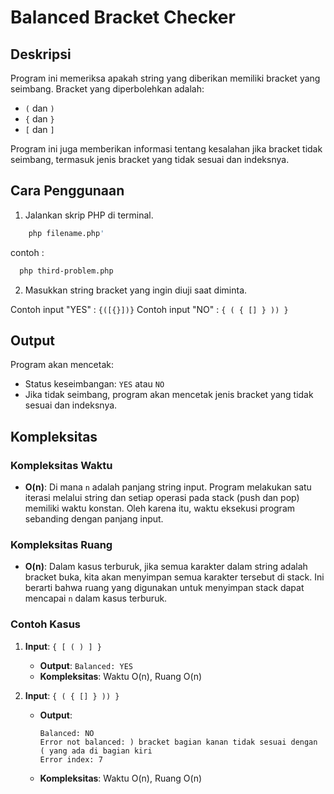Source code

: # Balanced Bracket Checker

## Deskripsi

Program ini memeriksa apakah string yang diberikan memiliki bracket yang seimbang. Bracket yang diperbolehkan adalah:

- `(` dan `)`
- `{` dan `}`
- `[` dan `]`

Program ini juga memberikan informasi tentang kesalahan jika bracket tidak seimbang, termasuk jenis bracket yang tidak sesuai dan indeksnya.

## Cara Penggunaan

1. Jalankan skrip PHP di terminal.

```bash
    php filename.php'
```

contoh :

```bash
  php third-problem.php
```

2. Masukkan string bracket yang ingin diuji saat diminta.

Contoh input "YES" : `{([{}])}`
Contoh input "NO" : `{ ( { [] } )) }`

## Output

Program akan mencetak:

- Status keseimbangan: `YES` atau `NO`
- Jika tidak seimbang, program akan mencetak jenis bracket yang tidak sesuai dan indeksnya.

## Kompleksitas

### Kompleksitas Waktu

- **O(n)**: Di mana `n` adalah panjang string input. Program melakukan satu iterasi melalui string dan setiap operasi pada stack (push dan pop) memiliki waktu konstan. Oleh karena itu, waktu eksekusi program sebanding dengan panjang input.

### Kompleksitas Ruang

- **O(n)**: Dalam kasus terburuk, jika semua karakter dalam string adalah bracket buka, kita akan menyimpan semua karakter tersebut di stack. Ini berarti bahwa ruang yang digunakan untuk menyimpan stack dapat mencapai `n` dalam kasus terburuk.

### Contoh Kasus

1. **Input**: `{ [ ( ) ] }`

   - **Output**: `Balanced: YES`
   - **Kompleksitas**: Waktu O(n), Ruang O(n)

2. **Input**: `{ ( { [] } )) }`
   - **Output**:
     ```
     Balanced: NO
     Error not balanced: ) bracket bagian kanan tidak sesuai dengan ( yang ada di bagian kiri
     Error index: 7
     ```
   - **Kompleksitas**: Waktu O(n), Ruang O(n)
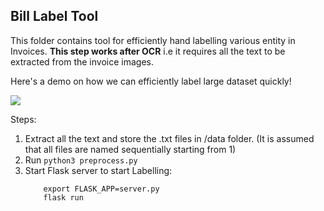 ## Bill Label Tool

This folder contains tool for efficiently hand labelling various entity in Invoices.
**This step works after OCR** i.e it requires all the text to be extracted from the invoice images.

Here's a demo on how we can efficiently label large dataset quickly!

![](Media/demo_BillLabel.gif)


Steps:

1. Extract all the text and store the .txt files in /data folder. (It is assumed that all files are named sequentially starting from 1)
2. Run
    `python3 preprocess.py` 
3. Start Flask server to start Labelling:
    ```
        export FLASK_APP=server.py
        flask run
     ```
————
### What you should do
Scan the material above. Copy each line where "text" occurs.

### Problem solution
**This step works after OCR** i.e it requires all the text to be extracted from the invoice images.
1. Extract all the text and store the .txt files in /data folder. (It is assumed that all files are named sequentially starting from 1)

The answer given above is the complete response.